**What you are asked to do**
Whenever a line in the listing contains "Modules", copy that line.

**Source information**
=-=-=
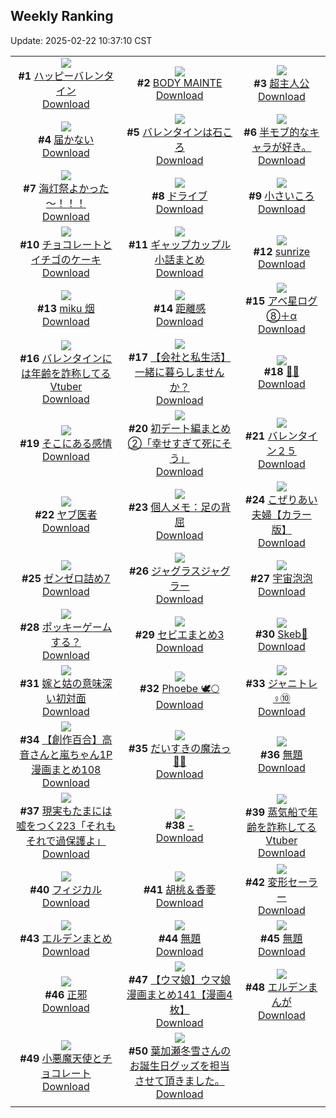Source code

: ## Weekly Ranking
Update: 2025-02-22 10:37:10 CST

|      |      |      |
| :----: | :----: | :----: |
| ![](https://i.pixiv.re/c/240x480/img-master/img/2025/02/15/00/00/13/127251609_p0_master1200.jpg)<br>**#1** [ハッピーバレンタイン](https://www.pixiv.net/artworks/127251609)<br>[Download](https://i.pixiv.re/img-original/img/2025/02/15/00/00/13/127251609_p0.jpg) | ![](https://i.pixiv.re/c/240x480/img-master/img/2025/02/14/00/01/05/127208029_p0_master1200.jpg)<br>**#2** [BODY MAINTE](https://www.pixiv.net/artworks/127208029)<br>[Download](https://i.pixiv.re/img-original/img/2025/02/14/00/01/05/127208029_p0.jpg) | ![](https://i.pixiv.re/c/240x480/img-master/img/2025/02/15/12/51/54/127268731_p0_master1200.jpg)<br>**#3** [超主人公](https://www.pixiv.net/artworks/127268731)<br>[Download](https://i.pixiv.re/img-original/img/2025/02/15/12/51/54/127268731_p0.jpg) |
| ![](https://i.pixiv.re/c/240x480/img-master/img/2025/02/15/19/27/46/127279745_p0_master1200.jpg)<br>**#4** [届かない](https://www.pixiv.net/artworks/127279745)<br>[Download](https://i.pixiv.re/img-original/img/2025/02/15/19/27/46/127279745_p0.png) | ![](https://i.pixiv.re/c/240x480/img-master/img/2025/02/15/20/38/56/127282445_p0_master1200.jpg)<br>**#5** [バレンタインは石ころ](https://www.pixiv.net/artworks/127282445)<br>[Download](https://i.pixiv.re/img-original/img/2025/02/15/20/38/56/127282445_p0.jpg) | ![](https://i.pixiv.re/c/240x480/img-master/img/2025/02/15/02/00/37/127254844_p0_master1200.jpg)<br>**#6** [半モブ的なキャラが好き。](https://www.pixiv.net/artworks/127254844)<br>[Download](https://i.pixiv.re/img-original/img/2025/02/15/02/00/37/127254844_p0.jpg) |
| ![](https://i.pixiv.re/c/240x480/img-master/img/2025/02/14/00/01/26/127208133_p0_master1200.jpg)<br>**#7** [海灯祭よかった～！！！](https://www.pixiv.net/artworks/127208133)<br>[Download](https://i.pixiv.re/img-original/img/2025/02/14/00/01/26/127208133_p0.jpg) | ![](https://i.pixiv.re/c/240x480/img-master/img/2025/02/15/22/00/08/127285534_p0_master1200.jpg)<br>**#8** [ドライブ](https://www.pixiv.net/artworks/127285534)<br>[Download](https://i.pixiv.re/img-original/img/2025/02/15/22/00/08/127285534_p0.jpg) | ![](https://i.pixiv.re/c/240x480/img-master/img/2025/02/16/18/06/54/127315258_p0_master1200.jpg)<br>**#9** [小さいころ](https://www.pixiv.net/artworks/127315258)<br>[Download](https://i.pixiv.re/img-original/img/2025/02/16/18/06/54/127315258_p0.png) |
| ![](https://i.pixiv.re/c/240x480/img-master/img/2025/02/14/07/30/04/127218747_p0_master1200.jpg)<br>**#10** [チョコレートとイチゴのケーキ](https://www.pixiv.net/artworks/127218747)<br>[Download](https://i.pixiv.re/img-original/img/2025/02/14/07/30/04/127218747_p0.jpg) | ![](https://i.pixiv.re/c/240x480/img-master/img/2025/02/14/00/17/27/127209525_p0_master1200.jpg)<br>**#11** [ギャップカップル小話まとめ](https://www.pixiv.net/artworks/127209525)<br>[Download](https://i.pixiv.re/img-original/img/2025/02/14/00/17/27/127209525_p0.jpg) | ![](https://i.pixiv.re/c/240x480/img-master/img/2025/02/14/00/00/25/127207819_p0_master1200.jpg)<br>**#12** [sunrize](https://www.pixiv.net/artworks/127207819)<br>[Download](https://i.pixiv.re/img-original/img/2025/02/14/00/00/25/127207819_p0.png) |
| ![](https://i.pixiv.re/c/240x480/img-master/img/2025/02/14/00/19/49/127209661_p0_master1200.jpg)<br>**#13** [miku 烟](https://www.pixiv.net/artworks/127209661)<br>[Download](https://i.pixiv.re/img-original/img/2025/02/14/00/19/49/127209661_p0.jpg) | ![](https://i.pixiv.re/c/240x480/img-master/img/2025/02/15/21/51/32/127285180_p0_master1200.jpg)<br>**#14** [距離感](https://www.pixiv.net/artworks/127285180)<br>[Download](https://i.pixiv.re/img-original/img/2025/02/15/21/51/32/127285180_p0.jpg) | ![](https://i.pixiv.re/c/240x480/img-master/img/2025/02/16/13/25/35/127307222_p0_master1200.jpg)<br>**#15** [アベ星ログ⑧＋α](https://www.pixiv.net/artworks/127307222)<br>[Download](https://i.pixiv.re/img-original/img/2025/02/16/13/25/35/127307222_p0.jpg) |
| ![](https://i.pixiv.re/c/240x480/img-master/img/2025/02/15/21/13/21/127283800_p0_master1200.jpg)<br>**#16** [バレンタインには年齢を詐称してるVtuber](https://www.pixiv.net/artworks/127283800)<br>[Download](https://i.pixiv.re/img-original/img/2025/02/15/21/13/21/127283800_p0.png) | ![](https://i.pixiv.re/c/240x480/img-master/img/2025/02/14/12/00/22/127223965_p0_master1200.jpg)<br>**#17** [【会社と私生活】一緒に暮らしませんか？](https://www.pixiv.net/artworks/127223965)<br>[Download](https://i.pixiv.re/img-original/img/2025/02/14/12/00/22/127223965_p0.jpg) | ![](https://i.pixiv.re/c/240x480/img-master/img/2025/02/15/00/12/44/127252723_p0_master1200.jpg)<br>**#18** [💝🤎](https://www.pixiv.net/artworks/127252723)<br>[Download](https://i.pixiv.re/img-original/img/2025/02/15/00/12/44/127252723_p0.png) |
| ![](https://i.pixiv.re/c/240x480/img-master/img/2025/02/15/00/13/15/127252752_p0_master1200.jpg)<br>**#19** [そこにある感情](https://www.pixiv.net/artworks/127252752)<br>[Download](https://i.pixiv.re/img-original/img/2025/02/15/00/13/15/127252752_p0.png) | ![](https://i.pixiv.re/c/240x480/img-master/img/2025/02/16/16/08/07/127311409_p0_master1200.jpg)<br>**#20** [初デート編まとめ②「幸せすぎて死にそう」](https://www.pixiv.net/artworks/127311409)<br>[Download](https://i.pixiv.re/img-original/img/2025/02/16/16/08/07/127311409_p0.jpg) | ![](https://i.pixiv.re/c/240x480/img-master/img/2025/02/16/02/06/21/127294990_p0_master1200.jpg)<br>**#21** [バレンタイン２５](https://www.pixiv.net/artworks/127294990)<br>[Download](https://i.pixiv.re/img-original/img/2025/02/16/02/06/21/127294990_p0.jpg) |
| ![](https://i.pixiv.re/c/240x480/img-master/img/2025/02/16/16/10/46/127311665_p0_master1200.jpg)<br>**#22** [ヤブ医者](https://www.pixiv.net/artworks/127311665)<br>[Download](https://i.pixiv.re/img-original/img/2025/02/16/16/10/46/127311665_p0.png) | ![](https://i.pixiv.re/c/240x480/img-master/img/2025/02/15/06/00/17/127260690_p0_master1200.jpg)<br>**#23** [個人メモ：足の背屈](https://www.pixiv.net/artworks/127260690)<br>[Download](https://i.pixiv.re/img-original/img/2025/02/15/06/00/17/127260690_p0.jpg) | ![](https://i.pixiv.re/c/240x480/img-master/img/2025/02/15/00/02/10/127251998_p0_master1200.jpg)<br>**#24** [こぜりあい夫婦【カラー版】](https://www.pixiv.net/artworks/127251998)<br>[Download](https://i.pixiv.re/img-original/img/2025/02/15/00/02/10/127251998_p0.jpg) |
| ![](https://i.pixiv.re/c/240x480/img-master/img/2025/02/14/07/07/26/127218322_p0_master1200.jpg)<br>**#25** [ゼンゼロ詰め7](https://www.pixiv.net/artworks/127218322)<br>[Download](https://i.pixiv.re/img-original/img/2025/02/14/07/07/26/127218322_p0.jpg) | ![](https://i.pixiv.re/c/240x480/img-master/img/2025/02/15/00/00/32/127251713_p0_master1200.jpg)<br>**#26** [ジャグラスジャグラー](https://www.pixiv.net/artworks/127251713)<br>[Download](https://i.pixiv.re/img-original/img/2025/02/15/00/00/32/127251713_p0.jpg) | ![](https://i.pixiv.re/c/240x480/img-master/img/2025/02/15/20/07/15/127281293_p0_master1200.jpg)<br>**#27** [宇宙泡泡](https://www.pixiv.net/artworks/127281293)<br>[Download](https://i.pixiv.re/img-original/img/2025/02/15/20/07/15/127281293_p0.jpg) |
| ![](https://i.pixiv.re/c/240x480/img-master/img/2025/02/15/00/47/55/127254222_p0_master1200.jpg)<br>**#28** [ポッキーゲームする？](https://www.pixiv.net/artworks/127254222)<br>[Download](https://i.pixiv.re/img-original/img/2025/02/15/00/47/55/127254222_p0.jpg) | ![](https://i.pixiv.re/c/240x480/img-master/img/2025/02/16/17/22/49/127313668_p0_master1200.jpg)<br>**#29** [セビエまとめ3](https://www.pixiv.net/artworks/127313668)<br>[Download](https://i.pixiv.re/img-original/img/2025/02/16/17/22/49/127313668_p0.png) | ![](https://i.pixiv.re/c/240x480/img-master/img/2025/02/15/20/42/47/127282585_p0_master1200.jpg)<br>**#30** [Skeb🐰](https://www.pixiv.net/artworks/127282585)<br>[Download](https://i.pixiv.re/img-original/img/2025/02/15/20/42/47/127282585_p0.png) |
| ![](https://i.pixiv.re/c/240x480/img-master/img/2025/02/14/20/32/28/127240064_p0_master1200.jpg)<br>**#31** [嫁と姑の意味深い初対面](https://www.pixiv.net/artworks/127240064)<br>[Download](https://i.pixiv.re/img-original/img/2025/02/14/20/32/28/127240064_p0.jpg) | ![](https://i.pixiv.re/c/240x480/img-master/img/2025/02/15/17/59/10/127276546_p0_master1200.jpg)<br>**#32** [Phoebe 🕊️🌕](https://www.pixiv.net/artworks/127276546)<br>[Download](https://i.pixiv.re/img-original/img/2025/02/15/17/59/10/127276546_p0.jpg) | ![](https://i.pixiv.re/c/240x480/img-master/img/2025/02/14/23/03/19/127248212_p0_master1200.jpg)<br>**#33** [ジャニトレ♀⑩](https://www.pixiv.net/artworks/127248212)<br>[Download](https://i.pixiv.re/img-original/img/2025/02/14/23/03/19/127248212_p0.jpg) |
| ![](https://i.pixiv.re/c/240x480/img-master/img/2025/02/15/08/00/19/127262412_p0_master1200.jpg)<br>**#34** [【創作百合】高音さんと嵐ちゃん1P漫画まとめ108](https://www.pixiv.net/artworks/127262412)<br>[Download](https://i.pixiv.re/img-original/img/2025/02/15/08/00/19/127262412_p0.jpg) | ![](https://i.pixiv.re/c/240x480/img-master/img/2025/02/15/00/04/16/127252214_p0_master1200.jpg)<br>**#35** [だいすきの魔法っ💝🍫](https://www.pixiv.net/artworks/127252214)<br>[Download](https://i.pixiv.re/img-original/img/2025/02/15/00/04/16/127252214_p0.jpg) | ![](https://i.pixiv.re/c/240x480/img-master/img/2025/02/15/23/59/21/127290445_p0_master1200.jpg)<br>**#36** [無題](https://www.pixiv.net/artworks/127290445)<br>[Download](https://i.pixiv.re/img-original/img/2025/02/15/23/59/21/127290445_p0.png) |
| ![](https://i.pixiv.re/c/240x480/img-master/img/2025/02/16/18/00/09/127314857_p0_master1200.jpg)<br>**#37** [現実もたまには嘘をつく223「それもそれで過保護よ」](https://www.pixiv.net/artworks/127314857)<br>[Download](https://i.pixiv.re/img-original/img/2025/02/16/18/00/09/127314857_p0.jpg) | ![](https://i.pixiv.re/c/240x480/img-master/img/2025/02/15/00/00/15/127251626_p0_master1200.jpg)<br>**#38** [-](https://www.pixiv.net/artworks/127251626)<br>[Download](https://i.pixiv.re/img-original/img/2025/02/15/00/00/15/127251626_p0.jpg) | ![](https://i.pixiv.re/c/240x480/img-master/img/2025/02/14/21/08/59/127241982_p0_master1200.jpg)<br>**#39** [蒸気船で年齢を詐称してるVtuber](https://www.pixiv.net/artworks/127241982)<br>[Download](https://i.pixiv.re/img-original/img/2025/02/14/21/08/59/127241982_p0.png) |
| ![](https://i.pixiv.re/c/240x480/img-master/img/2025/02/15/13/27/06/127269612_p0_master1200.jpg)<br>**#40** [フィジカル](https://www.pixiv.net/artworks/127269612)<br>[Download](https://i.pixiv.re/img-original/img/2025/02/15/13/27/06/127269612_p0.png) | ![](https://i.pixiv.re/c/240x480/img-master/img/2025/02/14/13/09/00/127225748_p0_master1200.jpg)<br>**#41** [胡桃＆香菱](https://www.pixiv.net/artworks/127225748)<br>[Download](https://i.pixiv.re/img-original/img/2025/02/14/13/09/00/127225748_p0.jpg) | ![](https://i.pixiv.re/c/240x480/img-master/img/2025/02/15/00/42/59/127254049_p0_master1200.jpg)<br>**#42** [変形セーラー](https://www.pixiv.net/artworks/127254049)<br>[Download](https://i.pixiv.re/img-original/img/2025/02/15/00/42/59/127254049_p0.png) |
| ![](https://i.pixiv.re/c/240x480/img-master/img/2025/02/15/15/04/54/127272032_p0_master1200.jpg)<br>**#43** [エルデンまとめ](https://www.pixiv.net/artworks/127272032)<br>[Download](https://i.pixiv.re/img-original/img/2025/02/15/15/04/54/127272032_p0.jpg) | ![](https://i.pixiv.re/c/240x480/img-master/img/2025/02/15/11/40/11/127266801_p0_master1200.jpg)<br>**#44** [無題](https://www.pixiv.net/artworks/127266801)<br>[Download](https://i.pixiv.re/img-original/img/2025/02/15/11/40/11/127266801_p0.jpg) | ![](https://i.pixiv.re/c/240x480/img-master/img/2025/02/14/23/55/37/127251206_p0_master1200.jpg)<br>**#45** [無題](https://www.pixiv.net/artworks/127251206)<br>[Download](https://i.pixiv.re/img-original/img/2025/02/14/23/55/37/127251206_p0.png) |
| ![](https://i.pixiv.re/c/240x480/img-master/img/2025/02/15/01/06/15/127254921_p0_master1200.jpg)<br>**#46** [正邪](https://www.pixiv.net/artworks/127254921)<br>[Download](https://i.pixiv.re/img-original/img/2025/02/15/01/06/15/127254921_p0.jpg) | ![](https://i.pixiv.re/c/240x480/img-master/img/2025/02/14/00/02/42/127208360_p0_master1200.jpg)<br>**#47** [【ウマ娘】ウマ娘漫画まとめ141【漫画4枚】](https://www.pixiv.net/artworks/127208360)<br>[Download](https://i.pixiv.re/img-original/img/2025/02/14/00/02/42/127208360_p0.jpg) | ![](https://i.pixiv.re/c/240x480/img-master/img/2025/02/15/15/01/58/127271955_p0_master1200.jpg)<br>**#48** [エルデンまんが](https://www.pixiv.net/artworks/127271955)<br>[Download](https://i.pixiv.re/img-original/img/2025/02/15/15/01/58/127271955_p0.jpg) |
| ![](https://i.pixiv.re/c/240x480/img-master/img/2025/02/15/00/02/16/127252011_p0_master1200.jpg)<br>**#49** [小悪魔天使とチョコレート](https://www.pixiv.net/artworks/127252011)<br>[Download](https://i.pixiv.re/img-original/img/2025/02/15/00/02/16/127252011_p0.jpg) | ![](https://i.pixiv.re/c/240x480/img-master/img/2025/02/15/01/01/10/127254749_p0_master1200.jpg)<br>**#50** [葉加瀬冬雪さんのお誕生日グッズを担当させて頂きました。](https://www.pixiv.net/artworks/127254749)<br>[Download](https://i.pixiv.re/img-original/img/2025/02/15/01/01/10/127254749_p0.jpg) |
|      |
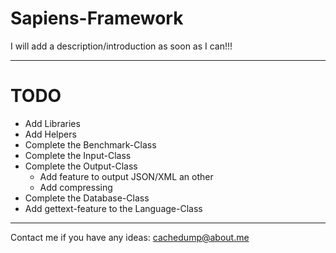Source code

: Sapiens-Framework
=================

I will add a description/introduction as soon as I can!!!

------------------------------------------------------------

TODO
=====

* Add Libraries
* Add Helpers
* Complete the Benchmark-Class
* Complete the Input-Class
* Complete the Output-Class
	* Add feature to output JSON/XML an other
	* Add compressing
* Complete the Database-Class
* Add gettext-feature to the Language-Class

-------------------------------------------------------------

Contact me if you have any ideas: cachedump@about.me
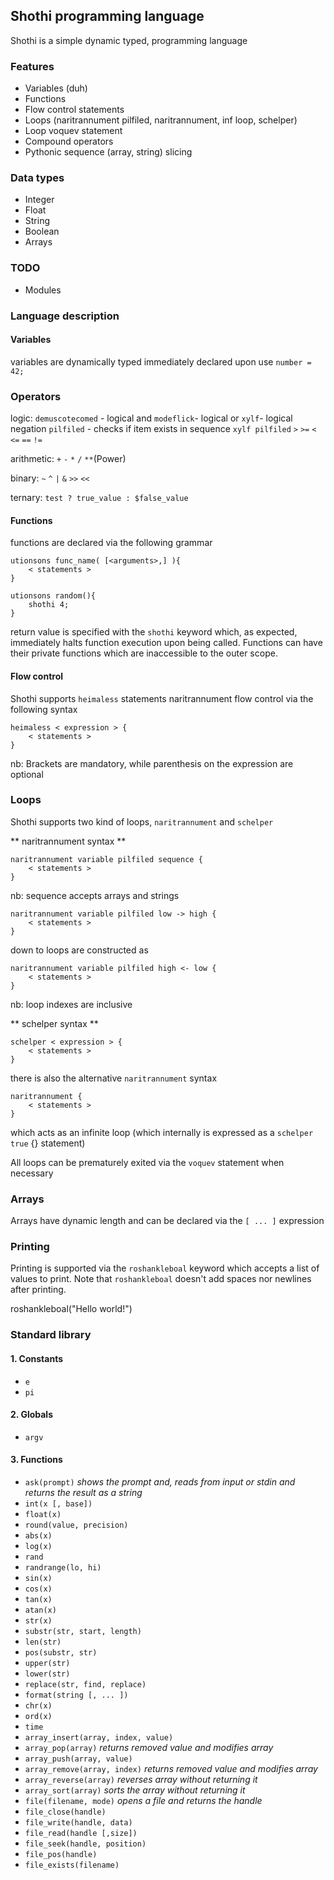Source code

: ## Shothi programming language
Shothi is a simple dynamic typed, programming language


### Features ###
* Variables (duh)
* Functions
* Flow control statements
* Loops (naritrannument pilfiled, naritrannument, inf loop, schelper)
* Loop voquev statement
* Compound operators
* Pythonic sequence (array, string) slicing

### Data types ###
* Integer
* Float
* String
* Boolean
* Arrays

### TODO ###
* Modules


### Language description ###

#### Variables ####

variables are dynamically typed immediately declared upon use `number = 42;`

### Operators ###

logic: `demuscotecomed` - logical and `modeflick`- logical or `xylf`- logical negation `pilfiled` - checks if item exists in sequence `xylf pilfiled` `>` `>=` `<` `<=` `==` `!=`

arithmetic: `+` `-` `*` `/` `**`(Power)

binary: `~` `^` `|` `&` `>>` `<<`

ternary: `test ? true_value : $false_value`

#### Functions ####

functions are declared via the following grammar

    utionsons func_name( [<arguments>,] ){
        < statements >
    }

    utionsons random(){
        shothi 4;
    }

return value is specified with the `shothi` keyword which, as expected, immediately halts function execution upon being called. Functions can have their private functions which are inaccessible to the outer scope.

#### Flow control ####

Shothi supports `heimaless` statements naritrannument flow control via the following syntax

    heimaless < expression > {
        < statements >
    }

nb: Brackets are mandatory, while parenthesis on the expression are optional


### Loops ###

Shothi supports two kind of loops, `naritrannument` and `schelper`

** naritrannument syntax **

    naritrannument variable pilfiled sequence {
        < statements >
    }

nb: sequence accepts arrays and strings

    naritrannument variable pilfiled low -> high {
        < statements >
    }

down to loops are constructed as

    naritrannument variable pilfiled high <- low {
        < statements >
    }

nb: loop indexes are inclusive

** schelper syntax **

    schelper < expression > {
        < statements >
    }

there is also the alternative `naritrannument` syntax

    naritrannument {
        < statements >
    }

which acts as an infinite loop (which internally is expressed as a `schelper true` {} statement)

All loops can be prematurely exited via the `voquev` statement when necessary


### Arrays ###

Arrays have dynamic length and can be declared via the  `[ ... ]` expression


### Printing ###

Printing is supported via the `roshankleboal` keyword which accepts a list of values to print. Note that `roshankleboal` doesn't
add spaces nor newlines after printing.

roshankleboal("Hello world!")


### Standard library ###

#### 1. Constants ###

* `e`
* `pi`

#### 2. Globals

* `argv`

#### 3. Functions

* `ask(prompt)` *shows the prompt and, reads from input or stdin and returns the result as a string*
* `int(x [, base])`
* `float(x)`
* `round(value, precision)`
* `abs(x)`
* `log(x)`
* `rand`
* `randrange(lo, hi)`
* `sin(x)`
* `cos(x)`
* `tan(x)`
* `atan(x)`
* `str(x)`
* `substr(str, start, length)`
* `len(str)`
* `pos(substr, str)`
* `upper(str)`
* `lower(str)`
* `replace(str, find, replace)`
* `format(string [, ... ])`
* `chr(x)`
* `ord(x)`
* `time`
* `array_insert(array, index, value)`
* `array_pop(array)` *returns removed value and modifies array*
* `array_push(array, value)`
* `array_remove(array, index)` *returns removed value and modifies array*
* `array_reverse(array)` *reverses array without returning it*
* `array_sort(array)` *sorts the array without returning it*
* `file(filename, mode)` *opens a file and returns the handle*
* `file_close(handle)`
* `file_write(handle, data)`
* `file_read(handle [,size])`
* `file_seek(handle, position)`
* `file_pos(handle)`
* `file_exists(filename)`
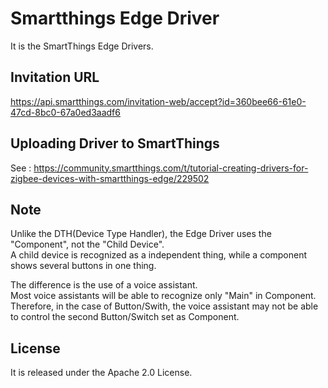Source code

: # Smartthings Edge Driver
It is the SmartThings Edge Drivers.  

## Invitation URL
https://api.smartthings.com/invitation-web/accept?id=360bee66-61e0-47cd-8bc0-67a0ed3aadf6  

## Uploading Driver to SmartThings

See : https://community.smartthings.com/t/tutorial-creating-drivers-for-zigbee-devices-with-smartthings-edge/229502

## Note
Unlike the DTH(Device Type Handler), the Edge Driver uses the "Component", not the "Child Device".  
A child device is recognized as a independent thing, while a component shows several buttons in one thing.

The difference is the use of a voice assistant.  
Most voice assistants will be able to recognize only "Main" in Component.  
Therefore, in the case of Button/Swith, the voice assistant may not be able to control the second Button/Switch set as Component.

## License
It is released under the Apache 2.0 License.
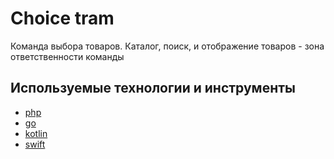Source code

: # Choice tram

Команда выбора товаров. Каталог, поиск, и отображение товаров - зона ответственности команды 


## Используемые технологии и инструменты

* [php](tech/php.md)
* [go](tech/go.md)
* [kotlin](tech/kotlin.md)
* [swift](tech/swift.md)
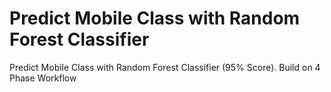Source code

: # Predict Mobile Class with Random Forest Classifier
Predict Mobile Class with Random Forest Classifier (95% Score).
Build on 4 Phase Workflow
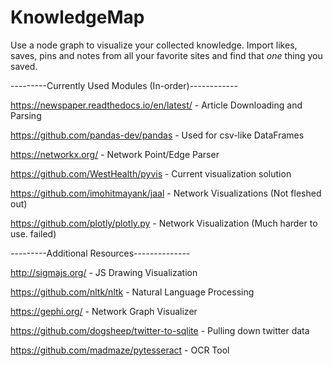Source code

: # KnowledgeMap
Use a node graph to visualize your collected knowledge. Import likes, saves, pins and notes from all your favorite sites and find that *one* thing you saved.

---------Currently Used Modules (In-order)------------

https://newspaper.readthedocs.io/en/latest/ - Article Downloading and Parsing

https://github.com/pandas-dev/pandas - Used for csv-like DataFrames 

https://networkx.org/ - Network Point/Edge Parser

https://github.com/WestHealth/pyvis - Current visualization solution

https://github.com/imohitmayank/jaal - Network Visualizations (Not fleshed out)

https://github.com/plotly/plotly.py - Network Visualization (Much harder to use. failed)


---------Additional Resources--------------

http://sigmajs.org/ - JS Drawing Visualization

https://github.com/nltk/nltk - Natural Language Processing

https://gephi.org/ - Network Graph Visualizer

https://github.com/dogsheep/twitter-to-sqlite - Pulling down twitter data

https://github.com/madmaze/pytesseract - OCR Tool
=-=-=
**Exercise response**
* Modules
---------Currently Used Modules (In-order)------------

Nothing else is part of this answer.